**What you will do**: The line containing "The are two" and all lines following it in the listing below are to be reproduced exactly, with no other lines.

**Source material**:
++++
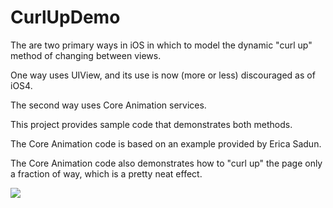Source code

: CurlUpDemo
========== 

The are two primary ways in iOS in which to model the dynamic "curl up" method of changing between views.

One way uses UIView, and its use is now (more or less) discouraged as of iOS4. 

The second way uses Core Animation services.

This project provides sample code that demonstrates both methods.

The Core Animation code is based on an example provided by Erica Sadun.

The Core Animation code also demonstrates how to "curl up" the page only a fraction of way, which is a pretty neat effect.

[![](http://farm6.static.flickr.com/5304/5608648752_08c0b5c877_z.jpg)](http://farm6.static.flickr.com/5304/5608648752_08c0b5c877_z.jpg)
++++
**Written answer**:
The are two primary ways in iOS in which to model the dynamic "curl up" method of changing between views.

One way uses UIView, and its use is now (more or less) discouraged as of iOS4. 

The second way uses Core Animation services.

This project provides sample code that demonstrates both methods.

The Core Animation code is based on an example provided by Erica Sadun.

The Core Animation code also demonstrates how to "curl up" the page only a fraction of way, which is a pretty neat effect.

[![](http://farm6.static.flickr.com/5304/5608648752_08c0b5c877_z.jpg)](http://farm6.static.flickr.com/5304/5608648752_08c0b5c877_z.jpg)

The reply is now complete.